- [WORK ITEM]: Leaving out all images, return the entries below exactly.

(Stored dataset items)
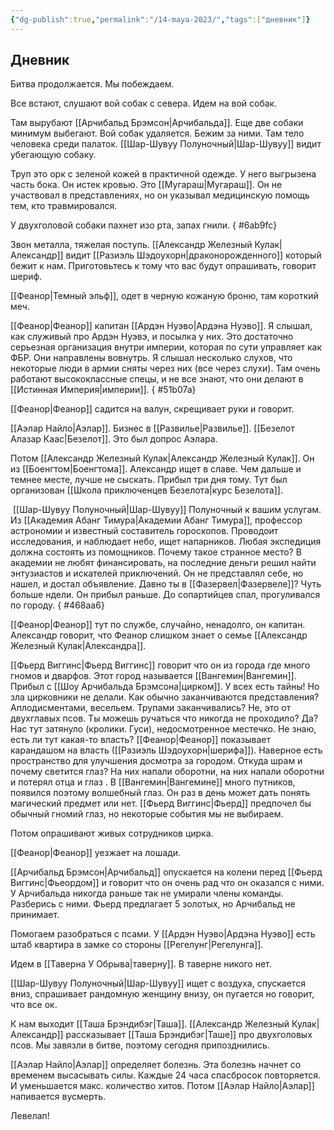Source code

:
 ```yaml
---
{"dg-publish":true,"permalink":"/14-maya-2023/","tags":["дневник"]}
---
```


## Дневник
Битва продолжается. Мы побеждаем.

Все встают, слушают вой собак с севера. Идем на вой собак.

Там вырубают [[Арчибальд Брэмсон\|Арчибальда]]. Еще две собаки минимум выбегают. Вой собак удаляется. Бежим за ними. Там тело человека среди палаток. [[Шар-Шувуу Полуночный\|Шар-Шувуу]] видит убегающую собаку.

Труп это орк с зеленой кожей в практичной одежде. У него выгрызена часть бока. Он истек кровью. Это [[Мугараш\|Мугараш]]. Он не участвовал в представлениях, но он указывал медицинскую помощь тем, кто травмировался.

У двухголовой собаки пахнет изо рта, запах гнили.
{ #6ab9fc}


Звон металла, тяжелая поступь. [[Александр Железный Кулак\|Александр]] видит [[Разиэль Шэдоухорн\|драконорожденного]] который бежит к нам. Приготовьтесь к тому что вас будут опрашивать, говорит шериф.

[[Феанор\|Темный эльф]], одет в черную кожаную броню, там короткий меч.

[[Феанор\|Феанор]] капитан [[Ардэн Нуэво\|Ардэна Нуэво]]. Я слышал, как служивый про Ардэн Нуэвэ, и посылка у них. Это достаточно серьезная организация внутри империи, которая по сути управляет как ФБР. Они направлены вовнутрь. Я слышал несколько слухов, что некоторые люди в армии сняты через них (все через слухи). Там очень работают высококлассные спецы, и не все знают, что они делают в [[Истинная Империя\|империи]].
{ #51b07a}


[[Феанор\|Феанор]] садится на валун, скрещивает руки и говорит.

[[Аэлар Найло\|Аэлар]]. Бизнес в [[Развилье\|Развилье]]. [[Безелот Алазар Каас\|Безелот]]. Это был допрос Аэлара.

Потом [[Александр Железный Кулак\|Александр Железный Кулак]]. Он из [[Боенгтом\|Боенгтома]]. Александр ищет в славе. Чем дальше и темнее месте, лучше не сыскать. Прибыл три дня тому. Тут был организован [[Школа приключенцев Безелота\|курс Безелота]].

 [[Шар-Шувуу Полуночный\|Шар-Шувуу]] Полуночный к вашим услугам. Из [[Академия Абанг Тимура\|Академии Абанг Тимура]], профессор астрономии и известный составитель гороскопов. Проводоит исследования, и наблюдает небо, ищет напарников. Любая экспедиция должна состоять из помощников. Почему такое странное место? В академии не любят финансировать, на последние деньги решил найти энтузиастов и искателей приключений. Он не представлял себе, но нашел, и достал объявление. Давно ты в [[Фазервел\|Фазервеле]]? Чуть больше ндели. Он прибыл раньше. До сопартийцев спал, прогуливался по городу.
{ #468aa6}


[[Феанор\|Феанор]] тут по службе, случайно, ненадолго, он капитан. Александр говорит, что Феанор слишком знает о семье [[Александр Железный Кулак\|Александра]].

[[Фьерд Виггинс\|Фьерд Виггинс]] говорит что он из города где много гномов и дварфов. Этот город называется [[Вангемин\|Вангемин]]. Прибыл с [[Шоу Арчибальда Брэмсона\|цирком]]. У всех есть тайны! Но зла цирковники не делали. Как обычно заканчиваются представления? Аплодисментами, весельем. Трупами заканчивались? Не, это от двухглавых псов. Ты можешь ручаться что никогда не проходило? Да? Нас тут затянуло (кролики. Гуси), недосмотренное местечко. Не знаю, есть ли тут какая-то власть? [[Феанор\|Феанор]] показывает карандашом на власть ([[Разиэль Шэдоухорн\|шерифа]]). Наверное есть пространство для улучшения досмотра за городом. Откуда шрам и почему светится глаз? На них напали оборотни, на них напали оборотни и потерял отца и глаз . В [[Вангемин\|Вангемине]] много путников, появился поэтому волшебный глаз. Он раз в день может дать понять магический предмет или нет. [[Фьерд Виггинс\|Фьерд]] предпочел бы обычный гномий глаз, но некоторые события мы не выбираем.

Потом опрашивают живых сотрудников цирка.

[[Феанор\|Феанор]] уезжает на лошади.

[[Арчибальд Брэмсон\|Арчибальд]] опускается на колени перед [[Фьерд Виггинс\|Фьеордом]] и говорит что он очень рад что он оказался с ними. У Арчибальда никогда раньше так не умирали члены команды. Разберись с ними. Фьерд предлагает 5 золотых, но Арчибальд не принимает.

Помогаем разобраться с псами. У [[Ардэн Нуэво\|Ардэна Нуэво]] есть штаб квартира в замке со стороны [[Регелунг\|Регелунга]].

Идем в [[Таверна У Обрыва\|таверну]]. В таверне никого нет.

[[Шар-Шувуу Полуночный\|Шар-Шувуу]] ищет с воздуха, спускается вниз, спрашивает рандомную женщину внизу, он пугается но говорит, что все ок.

К нам выходит [[Таша Брэндибэг\|Таша]]. [[Александр Железный Кулак\|Александр]] рассказывает [[Таша Брэндибэг\|Таше]] про двухголовых псов. Мы завязли в битве, поэтому сегодня припозднились.

[[Аэлар Найло\|Аэлар]] определяет болезнь. Эта болезнь начнет со временем высасывать силы. Каждые 24 часа спасбросок повторяется. И уменьшается макс. количество хитов. Потом [[Аэлар Найло\|Аэлар]] напивается вусмерть.

Левелап!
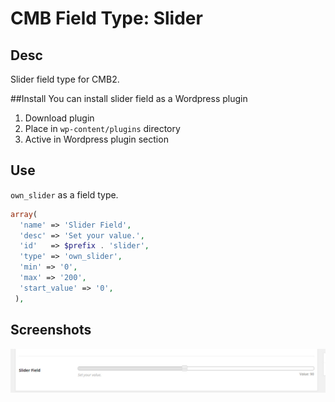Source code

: # CMB Field Type: Slider

## Desc
Slider field type for CMB2.

##Install
You can install slider field as a Wordpress plugin

1. Download plugin
2. Place in `wp-content/plugins` directory
3. Active in Wordpress plugin section

## Use
`own_slider` as a field type.

```php
array(
  'name' => 'Slider Field',
  'desc' => 'Set your value.',
  'id'   => $prefix . 'slider',
  'type' => 'own_slider',
  'min' => '0',
  'max' => '200',
  'start_value' => '0',
 ),
```
## Screenshots

![Image](screen-1.jpg?raw=true)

- [SOLUTION FOR THIS PROBLEM]:
Source code

:
 ```yaml
---
{"dg-publish":true,"permalink":"/14-maya-2023/","tags":["дневник"]}
---
```


## Дневник
Битва продолжается. Мы побеждаем.

Все встают, слушают вой собак с севера. Идем на вой собак.

Там вырубают [[Арчибальд Брэмсон\|Арчибальда]]. Еще две собаки минимум выбегают. Вой собак удаляется. Бежим за ними. Там тело человека среди палаток. [[Шар-Шувуу Полуночный\|Шар-Шувуу]] видит убегающую собаку.

Труп это орк с зеленой кожей в практичной одежде. У него выгрызена часть бока. Он истек кровью. Это [[Мугараш\|Мугараш]]. Он не участвовал в представлениях, но он указывал медицинскую помощь тем, кто травмировался.

У двухголовой собаки пахнет изо рта, запах гнили.
{ #6ab9fc}


Звон металла, тяжелая поступь. [[Александр Железный Кулак\|Александр]] видит [[Разиэль Шэдоухорн\|драконорожденного]] который бежит к нам. Приготовьтесь к тому что вас будут опрашивать, говорит шериф.

[[Феанор\|Темный эльф]], одет в черную кожаную броню, там короткий меч.

[[Феанор\|Феанор]] капитан [[Ардэн Нуэво\|Ардэна Нуэво]]. Я слышал, как служивый про Ардэн Нуэвэ, и посылка у них. Это достаточно серьезная организация внутри империи, которая по сути управляет как ФБР. Они направлены вовнутрь. Я слышал несколько слухов, что некоторые люди в армии сняты через них (все через слухи). Там очень работают высококлассные спецы, и не все знают, что они делают в [[Истинная Империя\|империи]].
{ #51b07a}


[[Феанор\|Феанор]] садится на валун, скрещивает руки и говорит.

[[Аэлар Найло\|Аэлар]]. Бизнес в [[Развилье\|Развилье]]. [[Безелот Алазар Каас\|Безелот]]. Это был допрос Аэлара.

Потом [[Александр Железный Кулак\|Александр Железный Кулак]]. Он из [[Боенгтом\|Боенгтома]]. Александр ищет в славе. Чем дальше и темнее месте, лучше не сыскать. Прибыл три дня тому. Тут был организован [[Школа приключенцев Безелота\|курс Безелота]].

 [[Шар-Шувуу Полуночный\|Шар-Шувуу]] Полуночный к вашим услугам. Из [[Академия Абанг Тимура\|Академии Абанг Тимура]], профессор астрономии и известный составитель гороскопов. Проводоит исследования, и наблюдает небо, ищет напарников. Любая экспедиция должна состоять из помощников. Почему такое странное место? В академии не любят финансировать, на последние деньги решил найти энтузиастов и искателей приключений. Он не представлял себе, но нашел, и достал объявление. Давно ты в [[Фазервел\|Фазервеле]]? Чуть больше ндели. Он прибыл раньше. До сопартийцев спал, прогуливался по городу.
{ #468aa6}


[[Феанор\|Феанор]] тут по службе, случайно, ненадолго, он капитан. Александр говорит, что Феанор слишком знает о семье [[Александр Железный Кулак\|Александра]].

[[Фьерд Виггинс\|Фьерд Виггинс]] говорит что он из города где много гномов и дварфов. Этот город называется [[Вангемин\|Вангемин]]. Прибыл с [[Шоу Арчибальда Брэмсона\|цирком]]. У всех есть тайны! Но зла цирковники не делали. Как обычно заканчиваются представления? Аплодисментами, весельем. Трупами заканчивались? Не, это от двухглавых псов. Ты можешь ручаться что никогда не проходило? Да? Нас тут затянуло (кролики. Гуси), недосмотренное местечко. Не знаю, есть ли тут какая-то власть? [[Феанор\|Феанор]] показывает карандашом на власть ([[Разиэль Шэдоухорн\|шерифа]]). Наверное есть пространство для улучшения досмотра за городом. Откуда шрам и почему светится глаз? На них напали оборотни, на них напали оборотни и потерял отца и глаз . В [[Вангемин\|Вангемине]] много путников, появился поэтому волшебный глаз. Он раз в день может дать понять магический предмет или нет. [[Фьерд Виггинс\|Фьерд]] предпочел бы обычный гномий глаз, но некоторые события мы не выбираем.

Потом опрашивают живых сотрудников цирка.

[[Феанор\|Феанор]] уезжает на лошади.

[[Арчибальд Брэмсон\|Арчибальд]] опускается на колени перед [[Фьерд Виггинс\|Фьеордом]] и говорит что он очень рад что он оказался с ними. У Арчибальда никогда раньше так не умирали члены команды. Разберись с ними. Фьерд предлагает 5 золотых, но Арчибальд не принимает.

Помогаем разобраться с псами. У [[Ардэн Нуэво\|Ардэна Нуэво]] есть штаб квартира в замке со стороны [[Регелунг\|Регелунга]].

Идем в [[Таверна У Обрыва\|таверну]]. В таверне никого нет.

[[Шар-Шувуу Полуночный\|Шар-Шувуу]] ищет с воздуха, спускается вниз, спрашивает рандомную женщину внизу, он пугается но говорит, что все ок.

К нам выходит [[Таша Брэндибэг\|Таша]]. [[Александр Железный Кулак\|Александр]] рассказывает [[Таша Брэндибэг\|Таше]] про двухголовых псов. Мы завязли в битве, поэтому сегодня припозднились.

[[Аэлар Найло\|Аэлар]] определяет болезнь. Эта болезнь начнет со временем высасывать силы. Каждые 24 часа спасбросок повторяется. И уменьшается макс. количество хитов. Потом [[Аэлар Найло\|Аэлар]] напивается вусмерть.

Левелап!
Source code

: # CMB Field Type: Slider

## Desc
Slider field type for CMB2.

##Install
You can install slider field as a Wordpress plugin

1. Download plugin
2. Place in `wp-content/plugins` directory
3. Active in Wordpress plugin section

## Use
`own_slider` as a field type.

```php
array(
  'name' => 'Slider Field',
  'desc' => 'Set your value.',
  'id'   => $prefix . 'slider',
  'type' => 'own_slider',
  'min' => '0',
  'max' => '200',
  'start_value' => '0',
 ),
```
## Screenshots

![Image](screen-1.jpg?raw=true)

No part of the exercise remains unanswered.